For the entries below, print exactly the lines between the line holding "말이 길어졌는데 결론은" and the line holding "이번 스터디를 통해 우테코에서", inclusive, and nothing else.

☆ ☆ ☆ ☆

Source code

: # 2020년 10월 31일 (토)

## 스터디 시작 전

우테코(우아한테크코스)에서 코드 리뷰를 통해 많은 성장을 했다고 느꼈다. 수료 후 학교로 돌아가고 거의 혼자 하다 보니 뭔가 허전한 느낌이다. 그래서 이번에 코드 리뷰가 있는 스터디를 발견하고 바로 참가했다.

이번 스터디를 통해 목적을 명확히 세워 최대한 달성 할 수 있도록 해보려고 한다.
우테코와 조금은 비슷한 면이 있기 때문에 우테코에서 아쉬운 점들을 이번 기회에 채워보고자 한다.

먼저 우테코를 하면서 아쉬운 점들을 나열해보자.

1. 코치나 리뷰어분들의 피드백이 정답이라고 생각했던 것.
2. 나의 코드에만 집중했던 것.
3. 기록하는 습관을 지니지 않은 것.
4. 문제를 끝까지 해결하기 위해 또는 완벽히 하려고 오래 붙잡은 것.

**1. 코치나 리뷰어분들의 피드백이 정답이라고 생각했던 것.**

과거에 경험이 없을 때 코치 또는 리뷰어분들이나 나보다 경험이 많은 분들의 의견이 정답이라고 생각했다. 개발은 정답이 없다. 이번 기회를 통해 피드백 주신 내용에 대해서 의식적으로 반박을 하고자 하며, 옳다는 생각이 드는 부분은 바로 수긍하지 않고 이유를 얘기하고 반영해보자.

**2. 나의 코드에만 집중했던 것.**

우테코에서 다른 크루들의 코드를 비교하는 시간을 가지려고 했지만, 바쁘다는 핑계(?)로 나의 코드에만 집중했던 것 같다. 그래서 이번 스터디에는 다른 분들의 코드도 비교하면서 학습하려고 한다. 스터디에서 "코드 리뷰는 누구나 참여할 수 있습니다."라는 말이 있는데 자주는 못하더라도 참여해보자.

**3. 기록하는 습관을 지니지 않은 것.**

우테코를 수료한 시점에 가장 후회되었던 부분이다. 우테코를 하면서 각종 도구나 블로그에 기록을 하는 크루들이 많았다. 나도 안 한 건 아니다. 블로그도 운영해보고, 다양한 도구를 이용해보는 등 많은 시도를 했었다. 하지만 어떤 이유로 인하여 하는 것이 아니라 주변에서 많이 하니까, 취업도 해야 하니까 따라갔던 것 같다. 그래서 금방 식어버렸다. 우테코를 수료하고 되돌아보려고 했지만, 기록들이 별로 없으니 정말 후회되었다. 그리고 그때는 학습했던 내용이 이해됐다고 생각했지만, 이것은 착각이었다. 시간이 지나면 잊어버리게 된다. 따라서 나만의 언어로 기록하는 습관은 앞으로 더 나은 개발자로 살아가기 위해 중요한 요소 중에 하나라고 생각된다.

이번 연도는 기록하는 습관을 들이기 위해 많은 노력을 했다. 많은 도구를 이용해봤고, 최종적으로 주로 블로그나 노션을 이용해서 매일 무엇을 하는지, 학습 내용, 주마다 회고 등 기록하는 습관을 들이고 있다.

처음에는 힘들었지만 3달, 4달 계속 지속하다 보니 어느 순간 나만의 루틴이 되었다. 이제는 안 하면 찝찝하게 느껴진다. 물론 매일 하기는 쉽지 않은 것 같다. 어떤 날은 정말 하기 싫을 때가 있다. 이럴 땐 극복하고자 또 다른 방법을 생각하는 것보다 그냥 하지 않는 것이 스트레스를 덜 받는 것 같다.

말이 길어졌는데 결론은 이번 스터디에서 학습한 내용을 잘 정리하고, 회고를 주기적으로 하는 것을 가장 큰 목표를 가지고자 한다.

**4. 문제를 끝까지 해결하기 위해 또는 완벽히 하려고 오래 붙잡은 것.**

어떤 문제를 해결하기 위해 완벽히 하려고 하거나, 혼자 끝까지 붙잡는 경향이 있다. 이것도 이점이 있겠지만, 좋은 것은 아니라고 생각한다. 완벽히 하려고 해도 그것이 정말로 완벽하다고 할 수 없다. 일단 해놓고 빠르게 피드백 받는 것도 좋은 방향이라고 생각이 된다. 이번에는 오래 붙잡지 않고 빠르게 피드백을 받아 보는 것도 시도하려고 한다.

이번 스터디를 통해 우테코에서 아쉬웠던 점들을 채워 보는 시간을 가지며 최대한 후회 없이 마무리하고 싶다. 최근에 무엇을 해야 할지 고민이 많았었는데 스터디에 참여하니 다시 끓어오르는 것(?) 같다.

☆ ☆ ☆ ☆

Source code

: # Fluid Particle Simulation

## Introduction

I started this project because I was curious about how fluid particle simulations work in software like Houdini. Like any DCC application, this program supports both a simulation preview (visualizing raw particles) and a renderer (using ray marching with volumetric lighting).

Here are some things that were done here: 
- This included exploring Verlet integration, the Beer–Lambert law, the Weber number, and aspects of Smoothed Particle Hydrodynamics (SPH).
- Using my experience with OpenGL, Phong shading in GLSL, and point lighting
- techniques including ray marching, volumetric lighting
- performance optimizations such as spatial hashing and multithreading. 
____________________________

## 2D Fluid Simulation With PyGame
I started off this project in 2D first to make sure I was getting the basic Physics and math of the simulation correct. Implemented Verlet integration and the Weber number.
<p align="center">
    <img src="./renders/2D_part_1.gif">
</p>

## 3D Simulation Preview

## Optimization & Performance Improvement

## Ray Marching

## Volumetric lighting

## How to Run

☆ ☆ ☆ ☆

COMPLETED TASK:
말이 길어졌는데 결론은 이번 스터디에서 학습한 내용을 잘 정리하고, 회고를 주기적으로 하는 것을 가장 큰 목표를 가지고자 한다.

**4. 문제를 끝까지 해결하기 위해 또는 완벽히 하려고 오래 붙잡은 것.**

어떤 문제를 해결하기 위해 완벽히 하려고 하거나, 혼자 끝까지 붙잡는 경향이 있다. 이것도 이점이 있겠지만, 좋은 것은 아니라고 생각한다. 완벽히 하려고 해도 그것이 정말로 완벽하다고 할 수 없다. 일단 해놓고 빠르게 피드백 받는 것도 좋은 방향이라고 생각이 된다. 이번에는 오래 붙잡지 않고 빠르게 피드백을 받아 보는 것도 시도하려고 한다.

이번 스터디를 통해 우테코에서 아쉬웠던 점들을 채워 보는 시간을 가지며 최대한 후회 없이 마무리하고 싶다. 최근에 무엇을 해야 할지 고민이 많았었는데 스터디에 참여하니 다시 끓어오르는 것(?) 같다.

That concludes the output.